One example of the success of this approach is CompPair (winner of the 2021 JEC Composites Startup Booster competition), which is commercializing LPAC research on self-healing composites. The company is currently developing prepregs integrating a healable matrix resin. The objective is to reduce the maintenance costs and extend the lifetime of composite products, and enable easier recycling at end of life. Michaud is CompPair’s scientific adviser and co-founder.

In the Laboratory for Processing of Advanced Composites, working on a project to develop novel skins for touring skis. (Image: Alain Herzog, EPFL.)
In the Laboratory for Processing of Advanced Composites, working on a project to develop novel skins for touring skis.
(Image: Alain Herzog, EPFL.)

More diverse and open to women

At EPFL around 35% of the students studying materials science and engineering are women. But in some subjects, such as mechanical engineering, it’s still much lower.

“Materials has always been a little more open to women because it covers many aspects, so I think maybe it’s less scary,” Michaud observes.

She has not seen much of an increase in the number of women studying composites since she was a student, but thinks this is changing.

“Composites can be seen from many aspects. There’s the mechanical engineering side of composites but there’s also the chemistry side, which is booming these days with the development of bio-based materials, and this is possibly more traditionally populated with women. I think the field of composites is also evolving in a way that is less about aerospace and big ‘traditional’ industries, into a sector that is more diverse and more open to women. So, there are more women studying, maybe, but also it is becoming appealing to a wider range of people than was the case 25 or 30 years ago.”

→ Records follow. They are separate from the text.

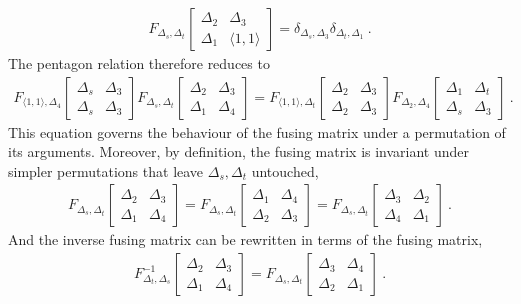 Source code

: \documentclass[12pt, a4paper, notitlepage, twoside]{report}
\numberwithin{equation}{section}
\theoremstyle{break}
\begin{document}
\begin{align}
 F_{\Delta_s,\Delta_t}\begin{bmatrix} \Delta_2 & \Delta_3 \\ \Delta_1 & \langle 1,1\rangle \end{bmatrix} = \delta_{\Delta_s,\Delta_3}\delta_{\Delta_t,\Delta_1}\ .
\end{align}
The pentagon relation therefore reduces to 
\begin{align}
 F_{\langle 1,1\rangle, \Delta_{4}} \begin{bmatrix} \Delta_s & \Delta_3\\ \Delta_s & \Delta_3\end{bmatrix} 
 F_{\Delta_s,\Delta_t}\begin{bmatrix} \Delta_2 & \Delta_3 \\ \Delta_1 & \Delta_4 \end{bmatrix} = 
 F_{\langle 1,1\rangle, \Delta_{t}} \begin{bmatrix} \Delta_2 & \Delta_3\\ \Delta_2 & \Delta_3\end{bmatrix}
 F_{\Delta_2,\Delta_4}\begin{bmatrix} \Delta_1 & \Delta_t \\ \Delta_s & \Delta_3 \end{bmatrix}\ .
\end{align}
This equation governs the behaviour of the fusing matrix under a permutation of its arguments.
Moreover, by definition, the fusing matrix is invariant under simpler permutations that leave $\Delta_s, \Delta_t$ untouched,
\begin{align}
 F_{\Delta_s,\Delta_t}\begin{bmatrix} \Delta_2 & \Delta_3 \\ \Delta_1 & \Delta_4 \end{bmatrix} = 
 F_{\Delta_s,\Delta_t}\begin{bmatrix}\Delta_1 & \Delta_4 \\  \Delta_2 & \Delta_3  \end{bmatrix} =
 F_{\Delta_s,\Delta_t}\begin{bmatrix} \Delta_3 & \Delta_2 \\ \Delta_4 & \Delta_1 \end{bmatrix}  \ .
 \end{align}
 And the inverse fusing matrix can be rewritten in terms of the fusing matrix,
 \begin{align}
 F^{-1}_{\Delta_t,\Delta_s}\begin{bmatrix} \Delta_2 & \Delta_3 \\ \Delta_1 & \Delta_4 \end{bmatrix} = 
 F_{\Delta_s,\Delta_t}\begin{bmatrix} \Delta_3 & \Delta_4 \\ \Delta_2 & \Delta_1 \end{bmatrix} \ .
\end{align}
\end{document}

Michaud believes encouraging women to pursue careers in science, technology, engineering and mathematics (STEM) is a battle that must be fought every day. She participates in a lot of outreach programs and makes sure that the teaching teams for her EPFL courses consist of roughly equal numbers of male and female assistants.

Taking a look at a composites-intensive light aircraft during a weekend visit to Aix les Bains aerodrome.
Taking a look at a composites-intensive light aircraft during a weekend visit to Aix les Bains aerodrome.

“We need to show it’s normal to be a women in industry. I try and encourage them this is something that could interest them, that it is open to them, that they can pursue this career if they want to. I try to reassure them, by sharing my own experience, that it’s possible. Every time I can I try to project the image that it’s normal for women to be in this field, and it’s cool to be in this field.”

Role models and advice

Michaud jokes that she has never really followed any career advice but her professor at École des Mines was an important influence in the initial stages of her studies. His friendly, supportive approach to students combined with a rigorous, enthusiastic attitude to his research impressed her greatly. This is something she has always tried to emulate.

And what is her advice for women considering a career in composites?

“I’d say, go for it! Composites is a super-interesting field. Also, we are composite materials ourselves. We’re heterogeneous materials made of bones and muscles, the ‘fibers and glue.’ So, to some extent, it’s one of the most bio-inspired fields you can think of. And it’s very varied, there are many, many aspects, so you always find something that you like, from chemistry and materials science to mechanics, to economics or aesthetics.”

She would also tell them that no decision is forever.

“You can try it, and if you don’t like it you can decide to move into something else. But you’ll always learn something from the composites world, so it’s never a loss.”